▶ **What this task involves**
The required output consists solely of the lines from the line containing "- 核方法处理此类非线性可分" through the end of the records, copied exactly.

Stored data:
....
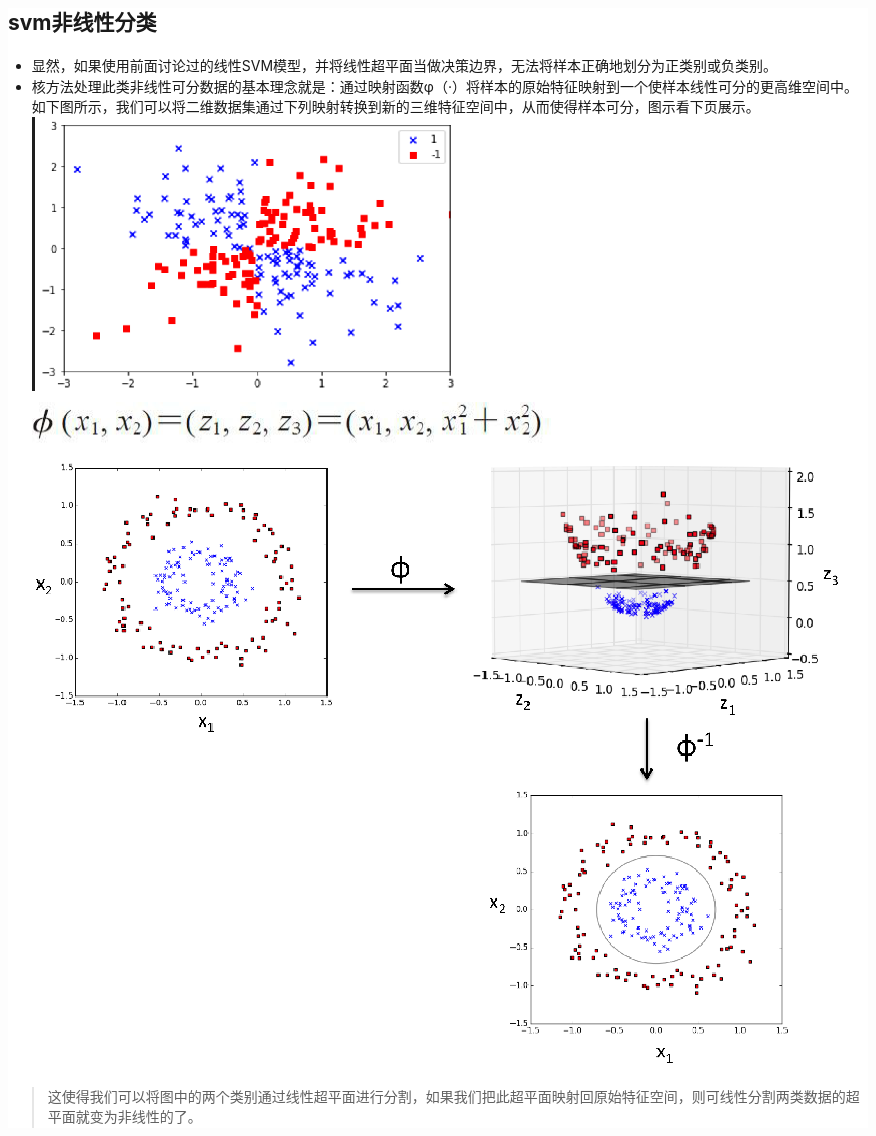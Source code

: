## svm非线性分类
- 显然，如果使用前面讨论过的线性SVM模型，并将线性超平面当做决策边界，无法将样本正确地划分为正类别或负类别。
- 核方法处理此类非线性可分数据的基本理念就是：通过映射函数φ（·）将样本的原始特征映射到一个使样本线性可分的更高维空间中。如下图所示，我们可以将二维数据集通过下列映射转换到新的三维特征空间中，从而使得样本可分，图示看下页展示。
![image](../../youdaonote-images/7EA01B1FB36D4ABC97CB0400AE6D566D.png)
![image](../../youdaonote-images/DDC80791D52B47FBAD3D5AB1F2FAA350.png)
![image](../../youdaonote-images/6C35182681A4449A9AEC5C1EB67DCD1C.png)
> 这使得我们可以将图中的两个类别通过线性超平面进行分割，如果我们把此超平面映射回原始特征空间，则可线性分割两类数据的超平面就变为非线性的了。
....
▶ **Written solution**
- 核方法处理此类非线性可分数据的基本理念就是：通过映射函数φ（·）将样本的原始特征映射到一个使样本线性可分的更高维空间中。如下图所示，我们可以将二维数据集通过下列映射转换到新的三维特征空间中，从而使得样本可分，图示看下页展示。
![image](../../youdaonote-images/7EA01B1FB36D4ABC97CB0400AE6D566D.png)
![image](../../youdaonote-images/DDC80791D52B47FBAD3D5AB1F2FAA350.png)
![image](../../youdaonote-images/6C35182681A4449A9AEC5C1EB67DCD1C.png)
> 这使得我们可以将图中的两个类别通过线性超平面进行分割，如果我们把此超平面映射回原始特征空间，则可线性分割两类数据的超平面就变为非线性的了。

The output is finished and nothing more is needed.